(Stored data)
#####

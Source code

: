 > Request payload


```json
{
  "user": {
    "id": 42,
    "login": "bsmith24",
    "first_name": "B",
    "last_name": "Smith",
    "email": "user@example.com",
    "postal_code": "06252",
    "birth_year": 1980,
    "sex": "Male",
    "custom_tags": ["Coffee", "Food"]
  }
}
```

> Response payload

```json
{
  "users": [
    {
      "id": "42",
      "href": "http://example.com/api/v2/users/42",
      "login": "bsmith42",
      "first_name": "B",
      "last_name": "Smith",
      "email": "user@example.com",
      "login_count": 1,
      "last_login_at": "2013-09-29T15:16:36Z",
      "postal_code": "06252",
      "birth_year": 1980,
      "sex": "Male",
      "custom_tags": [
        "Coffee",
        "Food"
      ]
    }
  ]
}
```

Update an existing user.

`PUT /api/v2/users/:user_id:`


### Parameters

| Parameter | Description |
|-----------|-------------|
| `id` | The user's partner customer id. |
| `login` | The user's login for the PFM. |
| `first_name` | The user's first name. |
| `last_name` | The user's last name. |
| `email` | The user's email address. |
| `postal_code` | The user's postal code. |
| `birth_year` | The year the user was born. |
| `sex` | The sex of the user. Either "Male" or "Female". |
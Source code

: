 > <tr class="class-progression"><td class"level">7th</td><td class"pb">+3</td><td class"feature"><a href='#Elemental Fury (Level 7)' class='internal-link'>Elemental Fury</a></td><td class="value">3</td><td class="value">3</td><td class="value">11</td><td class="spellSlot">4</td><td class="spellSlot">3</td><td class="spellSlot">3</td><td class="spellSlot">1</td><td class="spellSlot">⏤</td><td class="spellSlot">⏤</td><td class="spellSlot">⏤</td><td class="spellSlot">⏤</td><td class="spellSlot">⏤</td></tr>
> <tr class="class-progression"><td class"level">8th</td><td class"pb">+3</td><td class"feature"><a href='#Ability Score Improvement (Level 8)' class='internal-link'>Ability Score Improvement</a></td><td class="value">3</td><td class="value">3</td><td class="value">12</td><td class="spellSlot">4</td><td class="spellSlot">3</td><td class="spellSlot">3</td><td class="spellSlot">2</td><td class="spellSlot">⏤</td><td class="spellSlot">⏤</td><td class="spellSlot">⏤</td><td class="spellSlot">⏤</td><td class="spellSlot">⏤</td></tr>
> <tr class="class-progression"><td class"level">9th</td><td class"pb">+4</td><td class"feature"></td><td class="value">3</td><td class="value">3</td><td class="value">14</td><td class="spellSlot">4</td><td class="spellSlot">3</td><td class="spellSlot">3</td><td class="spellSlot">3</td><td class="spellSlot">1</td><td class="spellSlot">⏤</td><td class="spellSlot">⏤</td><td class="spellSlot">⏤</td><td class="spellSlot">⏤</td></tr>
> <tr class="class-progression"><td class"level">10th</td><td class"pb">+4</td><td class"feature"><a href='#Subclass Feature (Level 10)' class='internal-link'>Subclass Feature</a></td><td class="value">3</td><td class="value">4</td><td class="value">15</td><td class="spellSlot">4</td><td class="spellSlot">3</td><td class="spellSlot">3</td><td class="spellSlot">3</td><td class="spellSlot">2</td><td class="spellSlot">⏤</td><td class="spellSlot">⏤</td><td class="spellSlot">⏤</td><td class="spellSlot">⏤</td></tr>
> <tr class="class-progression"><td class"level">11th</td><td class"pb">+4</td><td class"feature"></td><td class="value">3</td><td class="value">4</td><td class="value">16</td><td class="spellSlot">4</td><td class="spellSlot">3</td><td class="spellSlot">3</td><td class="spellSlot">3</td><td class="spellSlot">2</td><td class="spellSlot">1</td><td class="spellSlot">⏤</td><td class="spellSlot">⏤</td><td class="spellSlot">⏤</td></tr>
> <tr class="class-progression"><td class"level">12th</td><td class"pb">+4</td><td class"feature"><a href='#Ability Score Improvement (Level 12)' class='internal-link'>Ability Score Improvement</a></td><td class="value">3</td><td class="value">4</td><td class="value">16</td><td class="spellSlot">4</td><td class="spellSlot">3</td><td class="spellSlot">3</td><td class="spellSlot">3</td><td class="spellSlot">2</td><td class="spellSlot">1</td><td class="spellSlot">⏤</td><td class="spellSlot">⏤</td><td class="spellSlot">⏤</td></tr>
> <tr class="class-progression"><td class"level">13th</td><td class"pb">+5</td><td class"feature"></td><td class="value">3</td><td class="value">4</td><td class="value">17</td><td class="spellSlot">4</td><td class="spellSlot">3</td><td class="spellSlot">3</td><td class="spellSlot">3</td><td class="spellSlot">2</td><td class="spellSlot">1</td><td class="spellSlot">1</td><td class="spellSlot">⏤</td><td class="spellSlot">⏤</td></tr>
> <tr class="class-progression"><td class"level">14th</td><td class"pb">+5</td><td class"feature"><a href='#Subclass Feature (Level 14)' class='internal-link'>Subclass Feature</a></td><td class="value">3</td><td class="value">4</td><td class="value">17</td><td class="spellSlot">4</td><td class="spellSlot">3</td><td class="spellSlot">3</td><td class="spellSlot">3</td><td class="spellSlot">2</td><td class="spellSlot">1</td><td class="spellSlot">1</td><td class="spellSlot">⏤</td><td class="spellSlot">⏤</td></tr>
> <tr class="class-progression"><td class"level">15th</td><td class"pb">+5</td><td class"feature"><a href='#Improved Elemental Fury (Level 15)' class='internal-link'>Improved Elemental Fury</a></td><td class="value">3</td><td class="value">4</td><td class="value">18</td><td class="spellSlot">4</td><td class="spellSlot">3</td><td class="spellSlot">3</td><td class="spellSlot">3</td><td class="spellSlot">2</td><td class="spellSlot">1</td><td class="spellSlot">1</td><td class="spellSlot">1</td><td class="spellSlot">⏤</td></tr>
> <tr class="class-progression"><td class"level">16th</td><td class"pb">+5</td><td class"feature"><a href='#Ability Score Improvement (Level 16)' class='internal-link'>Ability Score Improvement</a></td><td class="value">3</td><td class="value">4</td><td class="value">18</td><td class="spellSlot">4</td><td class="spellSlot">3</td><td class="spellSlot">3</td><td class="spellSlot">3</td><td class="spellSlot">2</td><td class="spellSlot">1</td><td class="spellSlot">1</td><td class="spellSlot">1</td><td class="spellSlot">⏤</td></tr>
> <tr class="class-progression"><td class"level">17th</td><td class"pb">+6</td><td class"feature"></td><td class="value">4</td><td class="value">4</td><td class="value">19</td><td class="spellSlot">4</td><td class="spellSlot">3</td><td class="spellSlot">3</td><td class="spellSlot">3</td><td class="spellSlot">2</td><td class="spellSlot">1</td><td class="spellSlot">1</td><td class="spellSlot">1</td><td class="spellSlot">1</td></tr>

#####

- _Exercise_: The word "example" appears in some of the lines above. Copy those lines.

- _Solution to this exercise_:
    "email": "user@example.com",
      "href": "http://example.com/api/v2/users/42",
      "email": "user@example.com",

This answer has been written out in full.